As a graduate student outside of the University of Toronto, I feel that there is some pride to knowing that I survived a stringent set of guidelines and rules.  There is a work ethic I cannot tear from myself; I can tell myself to calm down, to take a day off, and I will, but the work ethic returns with great force.  After that day off, a full day of work follows.  It's the law of give and take, of work and play, and where better to learn about the risks and rewards of hard work than at U of T?  The land of high quality input, critical appraisal and creative problem thinking has generated cohorts of brilliant minds, of incredibly astute researchers in various fields.

For all the griping I've done over the years (re: ridiculous work loads, difficult and meticulous marking schemes, multiple choice tests that have been the bane of my existence, the stripping of my creative and literary passion, the homogenizing of personalities into assigned numbers, etc), I do have some sense of pride, albeit sick and misaligned.  If you've graduated from U of T, or if you are on your way, I can tell you that despite the gruesome journey you've taken, you'll have a great sense of pride in coming from a top tier school.  Of course, this is no advertisement or endorsement of the school or its programs; it's simply a fact.  Once you've survived what seems like the most difficult years of your undergraduate career, anything afterwards just feels possible.

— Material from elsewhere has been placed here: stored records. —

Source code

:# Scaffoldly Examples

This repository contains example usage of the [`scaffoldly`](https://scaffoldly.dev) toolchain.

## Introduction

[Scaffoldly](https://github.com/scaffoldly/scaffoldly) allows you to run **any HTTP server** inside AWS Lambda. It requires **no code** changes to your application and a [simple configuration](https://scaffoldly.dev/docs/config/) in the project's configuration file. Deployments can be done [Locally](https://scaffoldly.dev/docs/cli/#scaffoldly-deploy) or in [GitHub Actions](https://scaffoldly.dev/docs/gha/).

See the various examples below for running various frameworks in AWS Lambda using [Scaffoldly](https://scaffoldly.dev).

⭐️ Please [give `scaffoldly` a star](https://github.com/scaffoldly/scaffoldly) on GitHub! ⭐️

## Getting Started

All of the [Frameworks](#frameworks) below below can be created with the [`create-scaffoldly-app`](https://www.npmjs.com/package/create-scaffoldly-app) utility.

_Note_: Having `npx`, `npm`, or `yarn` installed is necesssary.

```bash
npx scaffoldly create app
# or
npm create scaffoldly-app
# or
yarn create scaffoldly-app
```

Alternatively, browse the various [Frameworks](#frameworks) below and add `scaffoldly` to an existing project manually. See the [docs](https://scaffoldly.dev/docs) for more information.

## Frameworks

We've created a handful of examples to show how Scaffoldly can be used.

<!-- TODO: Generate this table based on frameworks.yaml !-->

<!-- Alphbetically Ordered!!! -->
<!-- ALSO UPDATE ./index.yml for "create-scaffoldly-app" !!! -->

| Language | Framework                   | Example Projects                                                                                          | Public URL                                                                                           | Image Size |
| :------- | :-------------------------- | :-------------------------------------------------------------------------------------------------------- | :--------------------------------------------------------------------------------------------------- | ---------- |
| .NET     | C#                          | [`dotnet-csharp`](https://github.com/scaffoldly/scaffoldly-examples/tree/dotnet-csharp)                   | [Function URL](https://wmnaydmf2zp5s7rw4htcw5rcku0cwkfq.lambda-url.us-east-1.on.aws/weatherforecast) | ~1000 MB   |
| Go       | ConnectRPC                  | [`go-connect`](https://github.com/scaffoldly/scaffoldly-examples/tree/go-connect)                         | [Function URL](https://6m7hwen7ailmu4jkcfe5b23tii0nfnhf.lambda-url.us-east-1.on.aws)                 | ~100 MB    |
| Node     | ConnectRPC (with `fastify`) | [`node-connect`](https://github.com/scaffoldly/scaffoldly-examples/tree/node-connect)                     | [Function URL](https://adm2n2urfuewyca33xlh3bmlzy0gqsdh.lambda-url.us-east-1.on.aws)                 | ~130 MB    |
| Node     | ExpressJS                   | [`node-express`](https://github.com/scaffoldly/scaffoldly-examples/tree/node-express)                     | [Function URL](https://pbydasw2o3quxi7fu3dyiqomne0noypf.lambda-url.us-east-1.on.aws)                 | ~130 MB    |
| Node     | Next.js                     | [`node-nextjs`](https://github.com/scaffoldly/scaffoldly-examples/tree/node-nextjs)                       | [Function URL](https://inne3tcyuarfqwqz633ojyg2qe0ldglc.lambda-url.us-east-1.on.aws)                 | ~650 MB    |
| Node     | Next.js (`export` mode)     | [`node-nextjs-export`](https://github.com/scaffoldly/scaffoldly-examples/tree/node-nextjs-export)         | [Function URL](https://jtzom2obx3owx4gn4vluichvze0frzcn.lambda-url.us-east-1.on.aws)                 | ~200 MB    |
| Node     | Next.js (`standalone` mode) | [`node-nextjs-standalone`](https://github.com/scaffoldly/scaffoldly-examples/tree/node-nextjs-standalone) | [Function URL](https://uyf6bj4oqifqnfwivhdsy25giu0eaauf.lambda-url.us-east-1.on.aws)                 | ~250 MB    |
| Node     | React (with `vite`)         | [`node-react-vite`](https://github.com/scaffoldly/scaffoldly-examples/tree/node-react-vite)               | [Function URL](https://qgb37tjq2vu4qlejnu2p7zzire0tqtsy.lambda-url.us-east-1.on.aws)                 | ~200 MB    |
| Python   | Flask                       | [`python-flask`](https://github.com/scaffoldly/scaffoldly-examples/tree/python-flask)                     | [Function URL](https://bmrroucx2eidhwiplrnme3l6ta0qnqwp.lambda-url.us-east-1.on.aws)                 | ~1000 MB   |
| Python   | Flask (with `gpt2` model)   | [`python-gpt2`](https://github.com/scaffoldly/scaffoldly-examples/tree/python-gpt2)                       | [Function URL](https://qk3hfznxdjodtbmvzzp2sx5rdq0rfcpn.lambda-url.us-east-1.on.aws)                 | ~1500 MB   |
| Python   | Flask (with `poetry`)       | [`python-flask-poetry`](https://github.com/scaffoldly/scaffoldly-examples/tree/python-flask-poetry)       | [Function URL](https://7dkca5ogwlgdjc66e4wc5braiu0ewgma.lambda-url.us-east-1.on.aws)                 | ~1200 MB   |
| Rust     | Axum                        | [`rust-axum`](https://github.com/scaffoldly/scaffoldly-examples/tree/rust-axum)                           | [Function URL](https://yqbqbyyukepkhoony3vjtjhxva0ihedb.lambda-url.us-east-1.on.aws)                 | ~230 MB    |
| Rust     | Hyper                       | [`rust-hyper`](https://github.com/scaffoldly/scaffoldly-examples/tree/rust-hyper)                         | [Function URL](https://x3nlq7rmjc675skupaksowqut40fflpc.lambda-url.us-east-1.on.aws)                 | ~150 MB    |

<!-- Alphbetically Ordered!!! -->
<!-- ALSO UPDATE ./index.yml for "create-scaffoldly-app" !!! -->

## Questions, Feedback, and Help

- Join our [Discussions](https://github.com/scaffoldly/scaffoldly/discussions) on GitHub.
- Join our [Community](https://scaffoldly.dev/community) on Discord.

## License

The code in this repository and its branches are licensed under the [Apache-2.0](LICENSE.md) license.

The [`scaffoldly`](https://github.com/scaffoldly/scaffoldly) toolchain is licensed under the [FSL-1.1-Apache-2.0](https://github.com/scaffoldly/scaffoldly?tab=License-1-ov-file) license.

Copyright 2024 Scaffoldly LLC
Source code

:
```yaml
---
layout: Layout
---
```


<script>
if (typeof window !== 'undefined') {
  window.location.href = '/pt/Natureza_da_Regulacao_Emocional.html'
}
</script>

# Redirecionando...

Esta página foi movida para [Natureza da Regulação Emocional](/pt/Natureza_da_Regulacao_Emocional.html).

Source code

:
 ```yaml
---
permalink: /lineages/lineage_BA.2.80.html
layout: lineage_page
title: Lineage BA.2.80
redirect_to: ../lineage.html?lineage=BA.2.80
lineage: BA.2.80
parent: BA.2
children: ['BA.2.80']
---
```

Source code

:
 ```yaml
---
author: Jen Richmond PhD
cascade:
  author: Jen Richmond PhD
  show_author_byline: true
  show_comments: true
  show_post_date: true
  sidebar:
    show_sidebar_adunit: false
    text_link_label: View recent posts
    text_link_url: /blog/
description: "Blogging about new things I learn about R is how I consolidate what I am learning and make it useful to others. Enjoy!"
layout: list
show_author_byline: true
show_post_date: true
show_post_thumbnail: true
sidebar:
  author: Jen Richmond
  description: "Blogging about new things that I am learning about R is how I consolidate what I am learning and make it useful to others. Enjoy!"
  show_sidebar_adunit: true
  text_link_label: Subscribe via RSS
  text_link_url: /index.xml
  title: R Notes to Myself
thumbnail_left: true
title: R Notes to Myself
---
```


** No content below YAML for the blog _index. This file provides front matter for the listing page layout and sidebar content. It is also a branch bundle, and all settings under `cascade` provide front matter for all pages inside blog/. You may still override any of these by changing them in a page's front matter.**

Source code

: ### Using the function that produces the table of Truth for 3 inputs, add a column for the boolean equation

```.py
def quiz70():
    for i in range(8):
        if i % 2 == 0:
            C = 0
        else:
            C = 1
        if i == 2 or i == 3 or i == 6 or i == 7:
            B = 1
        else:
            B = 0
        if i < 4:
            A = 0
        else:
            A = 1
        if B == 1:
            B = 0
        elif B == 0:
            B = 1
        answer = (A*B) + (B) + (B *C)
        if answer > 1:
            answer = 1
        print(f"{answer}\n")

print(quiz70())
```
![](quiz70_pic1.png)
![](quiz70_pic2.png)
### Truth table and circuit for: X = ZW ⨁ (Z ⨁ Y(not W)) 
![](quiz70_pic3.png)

As I walk into Convocation Hall tomorrow evening, donning my hood and wearing uncomfortable heels, I'll take one more glance at the beautiful architecture that inspired so many scholars.  Austere, tall, proud are all words that describe the university and its aged stone buildings.  Timeless, sturdy and mature is what you'll hopefully be by the end of your term there.

To alumni, graduates and persevering undergraduates: we came, we saw, we conquered--we survived.